XML parsing with Java


V

vk02720

What is the standard/safe/optimal way of parsing XML from Java
program? I have to use JDK 1.4 to begin with now but in few months
code should be compilable and workable with 1.5 as well.
What has been confusing is 1.4 including XML parser but not Xerces?
How can I use Xerces with 1.4? Should I just add the xerces jar file
to my project and use JAXP API? From some previous projects, I tried
to look for xerces jars - some have xerces.jar and some
xercesImpl.jar. What is the difference? Where can I download recent/
correct one to be able to use it with 1.4/JAXP?

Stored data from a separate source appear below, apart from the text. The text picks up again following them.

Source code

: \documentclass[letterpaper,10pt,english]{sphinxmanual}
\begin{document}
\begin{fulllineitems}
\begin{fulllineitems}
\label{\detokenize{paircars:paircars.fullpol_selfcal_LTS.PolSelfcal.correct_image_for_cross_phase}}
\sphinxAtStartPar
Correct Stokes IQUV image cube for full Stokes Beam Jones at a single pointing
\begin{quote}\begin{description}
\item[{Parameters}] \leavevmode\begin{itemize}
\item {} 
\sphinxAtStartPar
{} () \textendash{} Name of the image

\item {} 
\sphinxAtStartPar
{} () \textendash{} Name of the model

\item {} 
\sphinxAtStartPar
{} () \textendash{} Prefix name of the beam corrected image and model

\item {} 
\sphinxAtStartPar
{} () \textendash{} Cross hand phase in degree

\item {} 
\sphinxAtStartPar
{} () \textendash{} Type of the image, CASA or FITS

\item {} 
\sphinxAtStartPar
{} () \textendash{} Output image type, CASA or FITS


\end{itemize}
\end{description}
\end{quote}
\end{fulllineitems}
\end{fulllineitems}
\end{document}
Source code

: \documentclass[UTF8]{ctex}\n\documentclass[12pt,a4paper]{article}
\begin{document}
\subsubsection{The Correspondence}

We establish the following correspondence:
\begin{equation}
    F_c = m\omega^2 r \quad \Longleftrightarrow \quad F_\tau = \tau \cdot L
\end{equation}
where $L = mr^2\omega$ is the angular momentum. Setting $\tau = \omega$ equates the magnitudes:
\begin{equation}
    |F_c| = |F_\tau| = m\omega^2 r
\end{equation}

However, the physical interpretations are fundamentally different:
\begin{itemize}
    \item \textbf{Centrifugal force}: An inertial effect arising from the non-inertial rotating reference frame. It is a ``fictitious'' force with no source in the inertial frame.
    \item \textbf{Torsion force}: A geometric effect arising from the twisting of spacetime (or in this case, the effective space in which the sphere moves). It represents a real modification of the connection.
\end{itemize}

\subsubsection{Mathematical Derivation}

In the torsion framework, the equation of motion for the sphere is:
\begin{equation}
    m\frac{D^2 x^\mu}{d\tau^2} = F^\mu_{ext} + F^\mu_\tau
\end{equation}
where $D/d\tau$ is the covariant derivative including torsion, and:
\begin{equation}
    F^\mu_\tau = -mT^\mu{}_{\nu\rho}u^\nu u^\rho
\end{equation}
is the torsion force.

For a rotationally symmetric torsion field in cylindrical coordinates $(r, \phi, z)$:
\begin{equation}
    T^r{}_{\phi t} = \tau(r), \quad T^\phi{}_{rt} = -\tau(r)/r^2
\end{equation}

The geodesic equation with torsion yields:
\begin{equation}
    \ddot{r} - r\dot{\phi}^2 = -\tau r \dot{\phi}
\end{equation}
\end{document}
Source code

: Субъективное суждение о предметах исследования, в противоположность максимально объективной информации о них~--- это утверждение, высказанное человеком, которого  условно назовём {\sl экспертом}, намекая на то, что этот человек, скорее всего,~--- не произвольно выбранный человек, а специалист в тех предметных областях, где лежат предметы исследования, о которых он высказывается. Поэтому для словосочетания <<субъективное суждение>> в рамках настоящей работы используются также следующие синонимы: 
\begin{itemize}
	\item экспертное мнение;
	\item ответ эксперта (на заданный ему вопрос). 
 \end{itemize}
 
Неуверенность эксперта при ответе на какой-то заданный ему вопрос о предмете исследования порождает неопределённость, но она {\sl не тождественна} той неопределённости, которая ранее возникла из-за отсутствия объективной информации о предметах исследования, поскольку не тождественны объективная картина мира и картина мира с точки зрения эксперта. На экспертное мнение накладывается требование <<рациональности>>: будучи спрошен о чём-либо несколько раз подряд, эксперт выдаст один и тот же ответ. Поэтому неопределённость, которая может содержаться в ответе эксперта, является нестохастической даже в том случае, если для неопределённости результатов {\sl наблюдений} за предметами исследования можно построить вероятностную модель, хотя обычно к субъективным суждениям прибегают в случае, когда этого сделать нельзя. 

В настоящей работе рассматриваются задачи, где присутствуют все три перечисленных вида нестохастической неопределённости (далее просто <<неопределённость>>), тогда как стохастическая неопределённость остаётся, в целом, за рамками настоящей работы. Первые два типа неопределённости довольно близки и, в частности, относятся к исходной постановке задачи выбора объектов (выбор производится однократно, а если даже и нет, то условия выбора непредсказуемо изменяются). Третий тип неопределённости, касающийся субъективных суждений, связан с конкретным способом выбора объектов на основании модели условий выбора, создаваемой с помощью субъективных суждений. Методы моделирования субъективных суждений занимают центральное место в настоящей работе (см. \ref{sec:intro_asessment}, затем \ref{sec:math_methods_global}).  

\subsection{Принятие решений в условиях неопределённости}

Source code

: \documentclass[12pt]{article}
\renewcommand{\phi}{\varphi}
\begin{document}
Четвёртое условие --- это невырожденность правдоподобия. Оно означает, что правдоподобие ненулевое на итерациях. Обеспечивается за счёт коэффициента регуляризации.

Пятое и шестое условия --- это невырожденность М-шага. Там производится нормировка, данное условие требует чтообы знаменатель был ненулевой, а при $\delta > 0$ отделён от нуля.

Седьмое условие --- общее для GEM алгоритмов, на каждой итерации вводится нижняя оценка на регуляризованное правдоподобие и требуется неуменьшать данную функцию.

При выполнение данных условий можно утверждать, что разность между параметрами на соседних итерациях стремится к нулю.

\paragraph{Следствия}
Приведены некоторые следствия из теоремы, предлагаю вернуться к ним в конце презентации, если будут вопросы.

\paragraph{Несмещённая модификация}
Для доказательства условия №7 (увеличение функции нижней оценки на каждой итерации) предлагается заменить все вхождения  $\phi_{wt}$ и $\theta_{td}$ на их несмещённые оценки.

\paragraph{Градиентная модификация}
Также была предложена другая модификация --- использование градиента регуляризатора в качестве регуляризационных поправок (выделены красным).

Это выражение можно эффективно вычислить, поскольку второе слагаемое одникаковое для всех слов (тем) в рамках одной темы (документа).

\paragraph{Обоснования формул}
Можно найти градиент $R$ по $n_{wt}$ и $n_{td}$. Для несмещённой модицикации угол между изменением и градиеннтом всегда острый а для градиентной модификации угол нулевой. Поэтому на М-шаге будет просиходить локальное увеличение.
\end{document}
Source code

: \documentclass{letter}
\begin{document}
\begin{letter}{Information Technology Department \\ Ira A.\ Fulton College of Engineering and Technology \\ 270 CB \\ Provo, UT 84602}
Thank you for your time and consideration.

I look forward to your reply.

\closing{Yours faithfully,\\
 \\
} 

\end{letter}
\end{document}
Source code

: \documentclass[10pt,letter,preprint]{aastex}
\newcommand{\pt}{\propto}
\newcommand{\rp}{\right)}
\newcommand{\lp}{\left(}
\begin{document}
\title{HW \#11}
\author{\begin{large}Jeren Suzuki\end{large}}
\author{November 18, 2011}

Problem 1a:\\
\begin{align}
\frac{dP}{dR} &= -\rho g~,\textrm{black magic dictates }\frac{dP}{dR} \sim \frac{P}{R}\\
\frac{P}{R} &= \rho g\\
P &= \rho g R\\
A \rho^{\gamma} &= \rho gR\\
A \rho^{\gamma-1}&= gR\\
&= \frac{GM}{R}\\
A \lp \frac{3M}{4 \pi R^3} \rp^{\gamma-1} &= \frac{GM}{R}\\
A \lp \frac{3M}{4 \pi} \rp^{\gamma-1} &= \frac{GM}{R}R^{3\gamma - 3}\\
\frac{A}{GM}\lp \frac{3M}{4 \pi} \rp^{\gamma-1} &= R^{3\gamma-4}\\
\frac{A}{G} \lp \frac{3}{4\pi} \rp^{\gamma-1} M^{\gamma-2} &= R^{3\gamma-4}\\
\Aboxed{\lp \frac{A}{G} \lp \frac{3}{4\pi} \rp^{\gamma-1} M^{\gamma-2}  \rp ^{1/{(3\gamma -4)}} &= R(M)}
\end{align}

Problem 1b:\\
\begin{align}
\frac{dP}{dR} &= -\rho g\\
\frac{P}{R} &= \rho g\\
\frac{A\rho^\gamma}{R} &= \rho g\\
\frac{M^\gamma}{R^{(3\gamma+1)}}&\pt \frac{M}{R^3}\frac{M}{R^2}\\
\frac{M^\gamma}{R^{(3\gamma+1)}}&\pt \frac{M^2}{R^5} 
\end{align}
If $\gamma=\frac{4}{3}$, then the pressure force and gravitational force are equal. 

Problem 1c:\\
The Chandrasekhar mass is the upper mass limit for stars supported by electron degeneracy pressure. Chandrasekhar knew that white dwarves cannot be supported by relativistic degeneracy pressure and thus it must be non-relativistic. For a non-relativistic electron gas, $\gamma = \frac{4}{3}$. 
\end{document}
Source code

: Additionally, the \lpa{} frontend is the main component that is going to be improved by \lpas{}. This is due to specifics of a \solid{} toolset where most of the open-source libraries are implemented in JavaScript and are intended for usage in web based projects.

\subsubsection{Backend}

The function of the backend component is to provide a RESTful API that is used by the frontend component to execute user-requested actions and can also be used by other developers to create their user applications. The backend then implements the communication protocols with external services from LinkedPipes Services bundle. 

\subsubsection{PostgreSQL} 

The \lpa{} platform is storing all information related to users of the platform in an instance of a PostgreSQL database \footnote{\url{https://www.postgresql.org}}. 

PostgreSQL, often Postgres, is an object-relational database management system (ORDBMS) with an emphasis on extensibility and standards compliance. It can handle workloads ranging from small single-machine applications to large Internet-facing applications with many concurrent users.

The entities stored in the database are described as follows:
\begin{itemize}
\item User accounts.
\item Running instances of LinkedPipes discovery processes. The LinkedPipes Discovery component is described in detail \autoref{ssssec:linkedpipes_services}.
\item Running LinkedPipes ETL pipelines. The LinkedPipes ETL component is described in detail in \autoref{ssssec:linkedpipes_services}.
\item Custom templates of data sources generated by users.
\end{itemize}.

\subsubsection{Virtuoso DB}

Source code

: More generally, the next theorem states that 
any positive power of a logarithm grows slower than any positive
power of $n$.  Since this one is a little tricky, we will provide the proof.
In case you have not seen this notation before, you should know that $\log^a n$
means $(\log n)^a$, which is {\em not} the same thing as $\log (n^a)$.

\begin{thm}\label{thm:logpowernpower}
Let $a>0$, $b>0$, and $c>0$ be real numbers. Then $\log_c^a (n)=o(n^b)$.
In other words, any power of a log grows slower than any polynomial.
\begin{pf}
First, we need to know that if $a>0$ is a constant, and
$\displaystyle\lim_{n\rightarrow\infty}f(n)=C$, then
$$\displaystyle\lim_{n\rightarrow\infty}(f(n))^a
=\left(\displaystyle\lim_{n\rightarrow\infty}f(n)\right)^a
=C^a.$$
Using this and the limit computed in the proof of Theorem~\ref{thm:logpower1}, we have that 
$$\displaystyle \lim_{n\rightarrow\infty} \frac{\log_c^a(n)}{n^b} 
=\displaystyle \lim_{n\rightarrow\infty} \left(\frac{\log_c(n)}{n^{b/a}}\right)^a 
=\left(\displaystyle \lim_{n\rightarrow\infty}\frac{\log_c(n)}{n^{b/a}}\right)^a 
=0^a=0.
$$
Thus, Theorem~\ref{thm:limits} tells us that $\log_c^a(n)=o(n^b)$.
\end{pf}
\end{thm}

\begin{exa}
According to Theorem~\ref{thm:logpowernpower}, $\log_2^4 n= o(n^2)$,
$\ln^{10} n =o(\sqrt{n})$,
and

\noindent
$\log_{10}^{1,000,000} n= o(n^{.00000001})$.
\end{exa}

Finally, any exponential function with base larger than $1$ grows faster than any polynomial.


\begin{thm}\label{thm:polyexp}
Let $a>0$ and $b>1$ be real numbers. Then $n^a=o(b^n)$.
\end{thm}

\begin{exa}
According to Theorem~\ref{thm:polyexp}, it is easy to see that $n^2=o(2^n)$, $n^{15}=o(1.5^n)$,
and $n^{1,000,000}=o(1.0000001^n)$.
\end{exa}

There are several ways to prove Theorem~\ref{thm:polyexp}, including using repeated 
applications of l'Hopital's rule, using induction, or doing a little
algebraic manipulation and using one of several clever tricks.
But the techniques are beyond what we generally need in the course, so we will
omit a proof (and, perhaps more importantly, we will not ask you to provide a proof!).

After I build my program, is there any way I can know which parser is
being used? Anything I can call in my program to print some info about
parser?

I am currently required to do atleast:
- validate my input XML against a schema (in a seperate xsd file)
- to be able to use DOM and SAX basic APIs.
- to be able to use Xpath.

Any insights/advice appreciated.

TIA
 
Ad

Advertisements

L

Lew

What is the standard/safe/optimal way of parsing XML from Java
program? I have to use JDK 1.4 to begin with now but in few months

Java 1.4 has been completely retired for a few weeks now, and obsolescent for
quite some time.
code should be compilable and workable with 1.5 as well.
What has been confusing is 1.4 including XML parser but not Xerces?

It is Xerces.
How can I use Xerces with 1.4? Should I just add the xerces jar file

Just use the libraries that come with Java.
to my project and use JAXP API? From some previous projects, I tried
to look for xerces jars - some have xerces.jar and some
xercesImpl.jar. What is the difference? Where can I download recent/
correct one to be able to use it with 1.4/JAXP?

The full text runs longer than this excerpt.